A selection of favourite business books of 2016 - a handful of reviews:
Thinking Fast and Thinking Slow, Daniel Kahneman. This is the pick of the recent batch of reading. It is a little bit of a monster and not a quick read. Kahneman is a psychologist interested in how people think, especially how they think fast (using immediate reactions, often based out of instinct, prejudgment, and pattern recognition) and how they think slow, using more deliberate and logical processes. There is a lot on offer here for those interested in consumer attitudes to financial services, and those interested in perceptions of risk and reward. But although economics, and near the end a discussion of the difference between the rational school and more behavioral types, it is written for a general audience and a lot of people will find it interesting. Although, given the many exercises and challenges, it will probably hang around your breakfast table a while, as it did with me. It was also a good conversation starter, as I tried out some of the questions on Fran and the kids. Fran is very rational. The kids...less so.

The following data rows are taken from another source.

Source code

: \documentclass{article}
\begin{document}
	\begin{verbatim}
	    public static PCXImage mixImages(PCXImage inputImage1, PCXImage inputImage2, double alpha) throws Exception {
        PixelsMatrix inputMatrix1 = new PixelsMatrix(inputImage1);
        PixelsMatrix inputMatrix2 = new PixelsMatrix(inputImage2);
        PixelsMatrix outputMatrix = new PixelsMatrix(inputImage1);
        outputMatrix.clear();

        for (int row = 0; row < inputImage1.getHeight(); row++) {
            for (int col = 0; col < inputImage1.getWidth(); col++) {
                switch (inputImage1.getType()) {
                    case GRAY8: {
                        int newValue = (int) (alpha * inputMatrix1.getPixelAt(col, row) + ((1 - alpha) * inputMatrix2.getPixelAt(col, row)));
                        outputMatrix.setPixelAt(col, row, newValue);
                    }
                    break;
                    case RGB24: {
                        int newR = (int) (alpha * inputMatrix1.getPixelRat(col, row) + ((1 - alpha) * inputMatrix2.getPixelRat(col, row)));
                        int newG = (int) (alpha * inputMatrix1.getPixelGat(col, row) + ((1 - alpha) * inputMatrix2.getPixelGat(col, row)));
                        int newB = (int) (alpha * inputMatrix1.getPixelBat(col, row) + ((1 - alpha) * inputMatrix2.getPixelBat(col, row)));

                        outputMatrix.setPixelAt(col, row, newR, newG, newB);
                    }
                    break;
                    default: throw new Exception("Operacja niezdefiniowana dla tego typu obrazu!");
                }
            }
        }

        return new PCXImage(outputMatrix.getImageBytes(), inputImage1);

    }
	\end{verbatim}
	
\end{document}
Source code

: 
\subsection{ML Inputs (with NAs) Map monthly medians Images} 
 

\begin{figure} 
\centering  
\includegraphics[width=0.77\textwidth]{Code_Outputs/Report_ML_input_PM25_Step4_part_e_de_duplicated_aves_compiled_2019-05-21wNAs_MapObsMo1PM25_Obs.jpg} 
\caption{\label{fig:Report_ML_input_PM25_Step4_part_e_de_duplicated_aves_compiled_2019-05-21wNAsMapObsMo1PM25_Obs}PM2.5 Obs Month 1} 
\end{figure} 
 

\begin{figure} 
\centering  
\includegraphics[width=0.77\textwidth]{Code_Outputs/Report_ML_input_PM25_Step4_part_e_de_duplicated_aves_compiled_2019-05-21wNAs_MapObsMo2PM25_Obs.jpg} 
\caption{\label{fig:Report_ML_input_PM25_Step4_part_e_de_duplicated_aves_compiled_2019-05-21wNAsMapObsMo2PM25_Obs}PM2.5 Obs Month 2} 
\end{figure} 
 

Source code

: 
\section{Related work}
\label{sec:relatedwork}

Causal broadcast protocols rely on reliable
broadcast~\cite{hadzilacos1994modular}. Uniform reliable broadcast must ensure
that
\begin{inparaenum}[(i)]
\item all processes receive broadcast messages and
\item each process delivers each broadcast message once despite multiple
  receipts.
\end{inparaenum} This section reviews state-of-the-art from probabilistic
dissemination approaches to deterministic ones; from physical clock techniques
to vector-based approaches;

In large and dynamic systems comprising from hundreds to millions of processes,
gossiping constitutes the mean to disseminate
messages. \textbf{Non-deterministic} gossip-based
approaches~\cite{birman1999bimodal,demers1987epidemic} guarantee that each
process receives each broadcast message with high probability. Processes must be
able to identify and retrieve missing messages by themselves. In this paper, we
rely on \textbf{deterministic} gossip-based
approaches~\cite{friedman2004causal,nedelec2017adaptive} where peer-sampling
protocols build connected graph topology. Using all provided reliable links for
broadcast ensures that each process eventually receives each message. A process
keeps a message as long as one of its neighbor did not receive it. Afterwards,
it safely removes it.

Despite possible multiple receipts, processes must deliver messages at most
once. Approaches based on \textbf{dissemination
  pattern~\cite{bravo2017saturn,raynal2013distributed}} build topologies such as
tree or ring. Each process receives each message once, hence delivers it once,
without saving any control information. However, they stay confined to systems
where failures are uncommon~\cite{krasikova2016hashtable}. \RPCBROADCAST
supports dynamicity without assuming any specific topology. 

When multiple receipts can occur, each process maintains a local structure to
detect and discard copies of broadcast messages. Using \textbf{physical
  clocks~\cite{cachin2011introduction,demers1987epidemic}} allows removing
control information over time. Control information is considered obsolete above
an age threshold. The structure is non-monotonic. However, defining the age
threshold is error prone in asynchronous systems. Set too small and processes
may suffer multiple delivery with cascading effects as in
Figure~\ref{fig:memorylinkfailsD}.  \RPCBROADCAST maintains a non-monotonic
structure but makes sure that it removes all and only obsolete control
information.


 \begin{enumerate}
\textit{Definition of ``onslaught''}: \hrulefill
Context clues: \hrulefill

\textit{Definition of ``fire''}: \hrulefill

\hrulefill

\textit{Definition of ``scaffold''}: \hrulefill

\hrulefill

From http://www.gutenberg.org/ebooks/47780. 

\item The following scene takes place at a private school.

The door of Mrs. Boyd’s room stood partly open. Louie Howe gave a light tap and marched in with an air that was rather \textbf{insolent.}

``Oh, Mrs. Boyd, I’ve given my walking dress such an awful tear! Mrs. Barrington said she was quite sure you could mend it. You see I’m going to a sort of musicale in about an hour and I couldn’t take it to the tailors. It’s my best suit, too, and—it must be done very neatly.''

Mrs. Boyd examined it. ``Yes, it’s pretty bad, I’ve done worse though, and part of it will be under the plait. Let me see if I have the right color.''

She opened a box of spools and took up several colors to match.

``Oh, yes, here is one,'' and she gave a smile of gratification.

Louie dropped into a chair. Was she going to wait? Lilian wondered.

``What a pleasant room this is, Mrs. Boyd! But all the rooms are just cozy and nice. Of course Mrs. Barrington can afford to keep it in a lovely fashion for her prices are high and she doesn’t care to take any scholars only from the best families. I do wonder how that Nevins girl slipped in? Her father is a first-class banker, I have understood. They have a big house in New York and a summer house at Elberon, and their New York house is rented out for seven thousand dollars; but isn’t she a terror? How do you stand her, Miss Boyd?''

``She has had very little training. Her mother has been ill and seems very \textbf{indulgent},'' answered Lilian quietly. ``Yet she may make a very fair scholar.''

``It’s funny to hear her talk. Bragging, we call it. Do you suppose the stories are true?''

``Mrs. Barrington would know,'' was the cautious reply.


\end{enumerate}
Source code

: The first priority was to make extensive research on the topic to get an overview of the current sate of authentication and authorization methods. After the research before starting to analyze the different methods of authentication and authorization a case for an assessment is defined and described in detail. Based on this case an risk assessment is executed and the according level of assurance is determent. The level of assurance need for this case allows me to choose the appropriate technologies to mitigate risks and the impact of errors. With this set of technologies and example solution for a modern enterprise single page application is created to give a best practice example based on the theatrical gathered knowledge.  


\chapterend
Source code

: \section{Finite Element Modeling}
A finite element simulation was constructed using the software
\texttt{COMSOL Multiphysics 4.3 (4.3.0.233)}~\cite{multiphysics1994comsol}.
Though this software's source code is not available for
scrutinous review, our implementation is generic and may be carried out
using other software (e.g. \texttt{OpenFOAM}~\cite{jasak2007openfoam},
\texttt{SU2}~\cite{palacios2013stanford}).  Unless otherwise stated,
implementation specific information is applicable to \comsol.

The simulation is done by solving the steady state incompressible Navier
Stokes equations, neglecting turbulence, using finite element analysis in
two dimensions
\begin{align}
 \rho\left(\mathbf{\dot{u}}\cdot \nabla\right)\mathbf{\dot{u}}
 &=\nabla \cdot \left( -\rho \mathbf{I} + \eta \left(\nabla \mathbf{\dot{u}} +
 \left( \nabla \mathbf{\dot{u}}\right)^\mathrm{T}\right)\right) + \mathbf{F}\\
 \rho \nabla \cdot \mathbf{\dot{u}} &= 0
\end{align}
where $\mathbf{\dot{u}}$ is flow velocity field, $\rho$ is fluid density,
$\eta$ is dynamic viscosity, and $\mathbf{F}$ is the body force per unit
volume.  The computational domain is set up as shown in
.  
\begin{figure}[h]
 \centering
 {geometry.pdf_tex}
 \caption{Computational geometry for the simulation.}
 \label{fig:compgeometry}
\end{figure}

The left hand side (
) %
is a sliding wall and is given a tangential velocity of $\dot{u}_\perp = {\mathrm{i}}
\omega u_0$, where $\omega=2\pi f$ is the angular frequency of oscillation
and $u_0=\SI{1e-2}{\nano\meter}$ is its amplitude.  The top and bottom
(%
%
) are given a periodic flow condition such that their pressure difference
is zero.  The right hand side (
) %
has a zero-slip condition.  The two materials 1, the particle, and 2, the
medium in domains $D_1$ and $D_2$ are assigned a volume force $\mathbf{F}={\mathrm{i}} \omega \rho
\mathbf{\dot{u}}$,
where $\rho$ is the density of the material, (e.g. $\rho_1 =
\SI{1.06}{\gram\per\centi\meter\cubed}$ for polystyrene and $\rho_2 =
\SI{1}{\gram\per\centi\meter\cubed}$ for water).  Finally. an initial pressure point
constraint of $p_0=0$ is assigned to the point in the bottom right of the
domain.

Being Mortal - Atul Gawande - "Being Mortal" is both horrible, and brilliant. One reviewer described it as his best book yet. That depends on your criteria, but it may be right. This is what it is all about: You will die, but early death is so rare in modern society. Most deaths are the product of old age or long illness - which very often means the same thing. Under such circumstances people become separated from their home, their loved ones, and their purpose in life by increasingly invasive medical interventions. These can either be nursing home care or treatments of such dubious value that they may be no more than lottery tickets offering a few more days or weeks of life, but at a cost which substantially subtracts from the quality of the actual time remaining. It is a grim read. It is also a very engaging book, well written, and on a subject that we must all confront at some point - as a friend or relative and for ourselves. For those involved in the insurance industry we must often consider such issues and help clients to think about them too there is a lot to commend this book.
The visual display of quantitative information by Edward R Tufte. The Da Vinci of data was the judgement of one reviewer. This is an incredible book. Described as one of the top 100 technical books you must read. If you like that sort of thing of course. I do, and it is one of the best books of my current selection.
Global Inequality - Milanovic, Branko. Investigates the increase in inequality within rich economies as global inequality has reduced with the dramatic increase in wealth of people in Asia. He also explores the inevitability of variation in inequality, and the mechanisms by which it rises and falls. It isn't inevitable that it should always rise, or always fall. Some of the ways inequality is reduced are scary (crime, wars, revolution) and should make us care more about attending to the problems of extreme inequality. He explores why people are very concerned with immediate inequality and try to ignore inequality between people in different countries. Then looks at how that leads to migration and refugee problems. It was weirdly absorbing. Branko comes across as a fairly non-judgmental sort of character with no very obvious prior political view to push.
An honorable mention to WIRED magazine, and The Economist, also regular reads around here.
John Mayhew, the Warriors doctor has spoken about about the need for more defibrillators in New Zealand. After suffering a cardiac arrest himself recently Mayhew is pushing for heart health awareness by become a spokesperson for HeartSaver. Click here to read more.
Also, there is a real risk that for lack of knowledge you could be trying to help someone and not know that a defibrillator is within easy reach of you. Be prepared, download the AED app for your smartphone and you'll be one click away from knowing where to look. When I installed the app I was surprised to find one just 100 metres away from where I work.